(Extracted material begins)

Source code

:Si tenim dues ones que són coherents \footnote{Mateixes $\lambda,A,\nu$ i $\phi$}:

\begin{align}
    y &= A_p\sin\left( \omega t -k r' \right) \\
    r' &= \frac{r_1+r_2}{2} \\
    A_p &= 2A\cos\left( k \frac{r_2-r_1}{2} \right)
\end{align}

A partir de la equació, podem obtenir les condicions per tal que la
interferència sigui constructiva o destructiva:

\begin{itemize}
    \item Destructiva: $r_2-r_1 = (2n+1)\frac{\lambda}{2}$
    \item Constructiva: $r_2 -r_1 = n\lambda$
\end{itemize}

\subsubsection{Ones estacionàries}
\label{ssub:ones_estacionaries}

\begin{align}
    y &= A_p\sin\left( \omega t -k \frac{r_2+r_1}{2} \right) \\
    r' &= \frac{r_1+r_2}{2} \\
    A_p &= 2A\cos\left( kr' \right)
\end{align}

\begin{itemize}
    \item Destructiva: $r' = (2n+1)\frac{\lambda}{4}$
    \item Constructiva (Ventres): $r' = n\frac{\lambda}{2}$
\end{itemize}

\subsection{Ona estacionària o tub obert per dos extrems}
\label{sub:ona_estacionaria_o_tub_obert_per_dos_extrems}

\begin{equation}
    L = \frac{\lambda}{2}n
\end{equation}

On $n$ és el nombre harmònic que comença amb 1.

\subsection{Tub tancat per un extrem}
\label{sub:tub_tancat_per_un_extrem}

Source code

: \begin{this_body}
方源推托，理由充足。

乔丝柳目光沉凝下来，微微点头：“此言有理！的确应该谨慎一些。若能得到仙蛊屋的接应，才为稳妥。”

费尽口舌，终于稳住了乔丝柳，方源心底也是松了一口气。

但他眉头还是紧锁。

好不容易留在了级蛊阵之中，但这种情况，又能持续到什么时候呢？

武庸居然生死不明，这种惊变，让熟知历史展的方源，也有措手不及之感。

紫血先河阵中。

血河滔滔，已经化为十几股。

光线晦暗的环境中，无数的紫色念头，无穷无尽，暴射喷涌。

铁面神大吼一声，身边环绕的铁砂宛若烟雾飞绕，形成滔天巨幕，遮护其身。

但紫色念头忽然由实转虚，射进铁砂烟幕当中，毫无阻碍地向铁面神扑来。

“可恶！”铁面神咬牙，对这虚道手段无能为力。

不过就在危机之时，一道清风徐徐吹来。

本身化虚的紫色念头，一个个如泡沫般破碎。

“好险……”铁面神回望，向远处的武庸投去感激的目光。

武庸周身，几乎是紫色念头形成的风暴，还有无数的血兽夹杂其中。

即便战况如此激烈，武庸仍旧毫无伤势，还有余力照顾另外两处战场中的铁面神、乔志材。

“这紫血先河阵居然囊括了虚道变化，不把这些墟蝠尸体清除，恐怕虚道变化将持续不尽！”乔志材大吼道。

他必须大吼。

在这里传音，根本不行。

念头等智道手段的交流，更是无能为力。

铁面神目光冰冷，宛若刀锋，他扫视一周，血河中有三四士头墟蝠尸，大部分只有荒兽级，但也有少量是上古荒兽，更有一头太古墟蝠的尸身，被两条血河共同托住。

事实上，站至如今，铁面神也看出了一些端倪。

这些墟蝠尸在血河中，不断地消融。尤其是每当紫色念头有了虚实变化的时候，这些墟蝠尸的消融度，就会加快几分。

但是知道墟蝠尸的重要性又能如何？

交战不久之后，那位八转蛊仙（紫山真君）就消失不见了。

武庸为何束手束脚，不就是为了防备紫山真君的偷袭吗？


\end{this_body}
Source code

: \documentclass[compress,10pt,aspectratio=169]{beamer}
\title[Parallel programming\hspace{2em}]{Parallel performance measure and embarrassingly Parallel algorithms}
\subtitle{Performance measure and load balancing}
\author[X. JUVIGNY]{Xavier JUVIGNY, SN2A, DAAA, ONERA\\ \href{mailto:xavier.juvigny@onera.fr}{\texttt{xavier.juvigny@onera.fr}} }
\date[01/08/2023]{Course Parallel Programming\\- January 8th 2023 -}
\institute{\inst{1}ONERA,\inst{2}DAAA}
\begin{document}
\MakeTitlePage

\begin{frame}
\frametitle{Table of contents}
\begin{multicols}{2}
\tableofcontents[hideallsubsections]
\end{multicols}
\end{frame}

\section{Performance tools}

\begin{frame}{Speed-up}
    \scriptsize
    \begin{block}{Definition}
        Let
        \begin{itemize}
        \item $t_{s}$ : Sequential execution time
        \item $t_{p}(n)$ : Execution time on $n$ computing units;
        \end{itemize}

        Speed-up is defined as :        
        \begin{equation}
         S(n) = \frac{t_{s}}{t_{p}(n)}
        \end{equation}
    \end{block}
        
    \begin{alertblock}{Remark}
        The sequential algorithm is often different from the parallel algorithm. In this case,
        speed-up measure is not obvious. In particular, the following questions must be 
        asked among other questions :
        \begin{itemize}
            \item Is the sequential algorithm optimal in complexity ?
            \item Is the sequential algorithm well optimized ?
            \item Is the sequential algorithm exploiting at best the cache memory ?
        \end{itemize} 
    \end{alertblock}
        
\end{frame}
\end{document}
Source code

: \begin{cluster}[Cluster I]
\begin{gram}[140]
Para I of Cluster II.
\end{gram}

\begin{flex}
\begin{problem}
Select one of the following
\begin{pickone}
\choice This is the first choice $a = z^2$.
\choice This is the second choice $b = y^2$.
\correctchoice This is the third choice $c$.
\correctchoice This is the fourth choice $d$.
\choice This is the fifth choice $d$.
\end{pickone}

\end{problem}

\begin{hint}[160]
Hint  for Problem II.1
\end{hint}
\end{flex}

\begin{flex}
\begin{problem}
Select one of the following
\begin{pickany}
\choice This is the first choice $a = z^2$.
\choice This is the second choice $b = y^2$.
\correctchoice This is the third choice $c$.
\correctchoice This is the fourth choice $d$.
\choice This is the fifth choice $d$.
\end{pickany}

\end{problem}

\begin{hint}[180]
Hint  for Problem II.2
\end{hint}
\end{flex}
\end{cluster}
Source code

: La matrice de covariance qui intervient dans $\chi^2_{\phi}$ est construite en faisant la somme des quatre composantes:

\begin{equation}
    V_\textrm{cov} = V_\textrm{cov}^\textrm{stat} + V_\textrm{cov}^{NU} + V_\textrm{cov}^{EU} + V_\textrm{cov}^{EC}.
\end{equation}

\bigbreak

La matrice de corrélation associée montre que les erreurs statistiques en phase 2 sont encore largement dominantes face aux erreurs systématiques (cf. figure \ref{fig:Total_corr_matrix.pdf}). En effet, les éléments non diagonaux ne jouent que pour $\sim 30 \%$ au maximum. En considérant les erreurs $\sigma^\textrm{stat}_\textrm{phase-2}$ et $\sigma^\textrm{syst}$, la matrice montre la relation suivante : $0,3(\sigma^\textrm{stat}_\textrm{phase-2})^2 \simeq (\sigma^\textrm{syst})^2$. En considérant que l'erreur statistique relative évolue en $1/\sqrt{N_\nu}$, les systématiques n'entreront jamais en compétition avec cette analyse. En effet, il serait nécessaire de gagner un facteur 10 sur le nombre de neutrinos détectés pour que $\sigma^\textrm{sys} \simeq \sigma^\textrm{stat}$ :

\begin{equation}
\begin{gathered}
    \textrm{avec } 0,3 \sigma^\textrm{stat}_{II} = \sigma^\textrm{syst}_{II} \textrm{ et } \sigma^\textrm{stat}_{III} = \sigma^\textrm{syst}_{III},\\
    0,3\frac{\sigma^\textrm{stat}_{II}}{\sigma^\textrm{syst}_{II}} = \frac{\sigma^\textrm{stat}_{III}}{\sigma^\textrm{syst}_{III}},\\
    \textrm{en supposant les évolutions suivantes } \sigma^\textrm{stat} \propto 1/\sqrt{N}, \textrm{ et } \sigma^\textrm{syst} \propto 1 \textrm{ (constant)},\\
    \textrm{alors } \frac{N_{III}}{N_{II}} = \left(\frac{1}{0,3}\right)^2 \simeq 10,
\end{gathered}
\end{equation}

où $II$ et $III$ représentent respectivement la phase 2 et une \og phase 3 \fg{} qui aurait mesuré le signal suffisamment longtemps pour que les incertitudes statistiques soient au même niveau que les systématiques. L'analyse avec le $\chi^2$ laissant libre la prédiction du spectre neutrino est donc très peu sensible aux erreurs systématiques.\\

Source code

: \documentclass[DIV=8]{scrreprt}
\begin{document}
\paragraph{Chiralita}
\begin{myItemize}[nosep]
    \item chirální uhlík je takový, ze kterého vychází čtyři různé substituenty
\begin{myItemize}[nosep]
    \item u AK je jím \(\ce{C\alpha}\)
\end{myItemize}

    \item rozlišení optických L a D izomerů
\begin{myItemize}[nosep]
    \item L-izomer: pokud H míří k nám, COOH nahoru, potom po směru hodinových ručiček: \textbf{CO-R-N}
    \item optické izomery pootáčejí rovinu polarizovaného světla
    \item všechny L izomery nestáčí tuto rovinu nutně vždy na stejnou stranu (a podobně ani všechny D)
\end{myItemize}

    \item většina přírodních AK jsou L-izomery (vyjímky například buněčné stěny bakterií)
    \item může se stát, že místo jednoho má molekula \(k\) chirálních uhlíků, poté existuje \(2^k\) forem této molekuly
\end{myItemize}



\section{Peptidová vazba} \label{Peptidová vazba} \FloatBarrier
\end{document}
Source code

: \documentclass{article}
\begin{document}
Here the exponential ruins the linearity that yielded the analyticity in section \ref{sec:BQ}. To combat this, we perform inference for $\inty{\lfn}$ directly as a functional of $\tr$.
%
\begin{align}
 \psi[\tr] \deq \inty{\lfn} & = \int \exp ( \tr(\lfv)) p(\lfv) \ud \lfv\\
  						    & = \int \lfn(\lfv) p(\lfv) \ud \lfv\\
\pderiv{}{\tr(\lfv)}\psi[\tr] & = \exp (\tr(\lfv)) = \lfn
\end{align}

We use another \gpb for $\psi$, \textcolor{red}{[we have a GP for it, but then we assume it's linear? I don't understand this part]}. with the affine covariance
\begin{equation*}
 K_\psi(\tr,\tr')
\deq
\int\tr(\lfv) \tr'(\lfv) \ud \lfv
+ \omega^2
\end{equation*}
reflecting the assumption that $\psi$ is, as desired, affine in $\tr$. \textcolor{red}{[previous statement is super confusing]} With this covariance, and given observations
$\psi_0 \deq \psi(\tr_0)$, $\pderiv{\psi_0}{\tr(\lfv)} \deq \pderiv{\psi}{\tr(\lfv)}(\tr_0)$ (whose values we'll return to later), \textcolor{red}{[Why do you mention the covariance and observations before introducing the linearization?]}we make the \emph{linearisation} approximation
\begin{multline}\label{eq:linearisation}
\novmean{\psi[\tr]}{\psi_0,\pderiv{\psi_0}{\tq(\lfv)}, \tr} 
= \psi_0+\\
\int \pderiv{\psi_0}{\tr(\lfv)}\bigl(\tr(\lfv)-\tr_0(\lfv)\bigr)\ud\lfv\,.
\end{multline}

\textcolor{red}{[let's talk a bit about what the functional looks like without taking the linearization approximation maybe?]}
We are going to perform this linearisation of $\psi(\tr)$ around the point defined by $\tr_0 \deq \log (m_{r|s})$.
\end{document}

(Extracted material ends)

**Requirement**
Lines holding "approximation" in the data above: copy each of them.

**Answer space**
$\psi_0 \deq \psi(\tr_0)$, $\pderiv{\psi_0}{\tr(\lfv)} \deq \pderiv{\psi}{\tr(\lfv)}(\tr_0)$ (whose values we'll return to later), \textcolor{red}{[Why do you mention the covariance and observations before introducing the linearization?]}we make the \emph{linearisation} approximation
\textcolor{red}{[let's talk a bit about what the functional looks like without taking the linearization approximation maybe?]}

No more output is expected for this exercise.